- _WHAT THE TASK ASKS_: Repeat all of the records word for word, but skip any picture.

*** MATERIAL FOR THIS EXERCISE ***

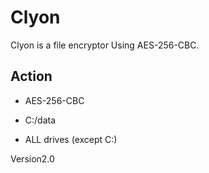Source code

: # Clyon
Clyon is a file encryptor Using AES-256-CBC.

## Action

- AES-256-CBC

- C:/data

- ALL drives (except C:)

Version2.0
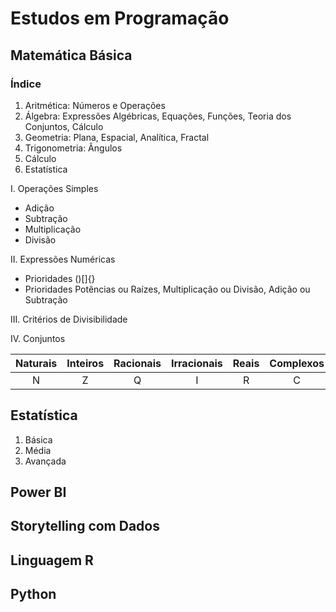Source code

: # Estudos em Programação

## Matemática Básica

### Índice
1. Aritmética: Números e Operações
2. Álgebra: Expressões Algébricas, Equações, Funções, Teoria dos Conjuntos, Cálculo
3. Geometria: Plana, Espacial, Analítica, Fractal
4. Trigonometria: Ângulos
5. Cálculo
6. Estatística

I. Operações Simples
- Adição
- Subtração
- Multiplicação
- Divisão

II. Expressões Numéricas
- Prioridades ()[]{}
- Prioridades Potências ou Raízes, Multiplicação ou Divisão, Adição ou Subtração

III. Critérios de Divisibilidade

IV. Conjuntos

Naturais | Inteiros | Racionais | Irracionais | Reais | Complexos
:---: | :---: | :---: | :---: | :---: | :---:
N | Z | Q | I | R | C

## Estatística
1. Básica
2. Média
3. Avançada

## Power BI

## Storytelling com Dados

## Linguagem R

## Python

*** End of MATERIAL FOR THIS EXERCISE ***

- _SOLUTION FOR THIS PROBLEM_:
Source code

: # Clyon
Clyon is a file encryptor Using AES-256-CBC.

## Action

- AES-256-CBC

- C:/data

- ALL drives (except C:)

Version2.0
Source code

: # Estudos em Programação

## Matemática Básica

### Índice
1. Aritmética: Números e Operações
2. Álgebra: Expressões Algébricas, Equações, Funções, Teoria dos Conjuntos, Cálculo
3. Geometria: Plana, Espacial, Analítica, Fractal
4. Trigonometria: Ângulos
5. Cálculo
6. Estatística

I. Operações Simples
- Adição
- Subtração
- Multiplicação
- Divisão

II. Expressões Numéricas
- Prioridades ()[]{}
- Prioridades Potências ou Raízes, Multiplicação ou Divisão, Adição ou Subtração

III. Critérios de Divisibilidade

IV. Conjuntos

Naturais | Inteiros | Racionais | Irracionais | Reais | Complexos
:---: | :---: | :---: | :---: | :---: | :---:
N | Z | Q | I | R | C

## Estatística
1. Básica
2. Média
3. Avançada

## Power BI

## Storytelling com Dados

## Linguagem R

## Python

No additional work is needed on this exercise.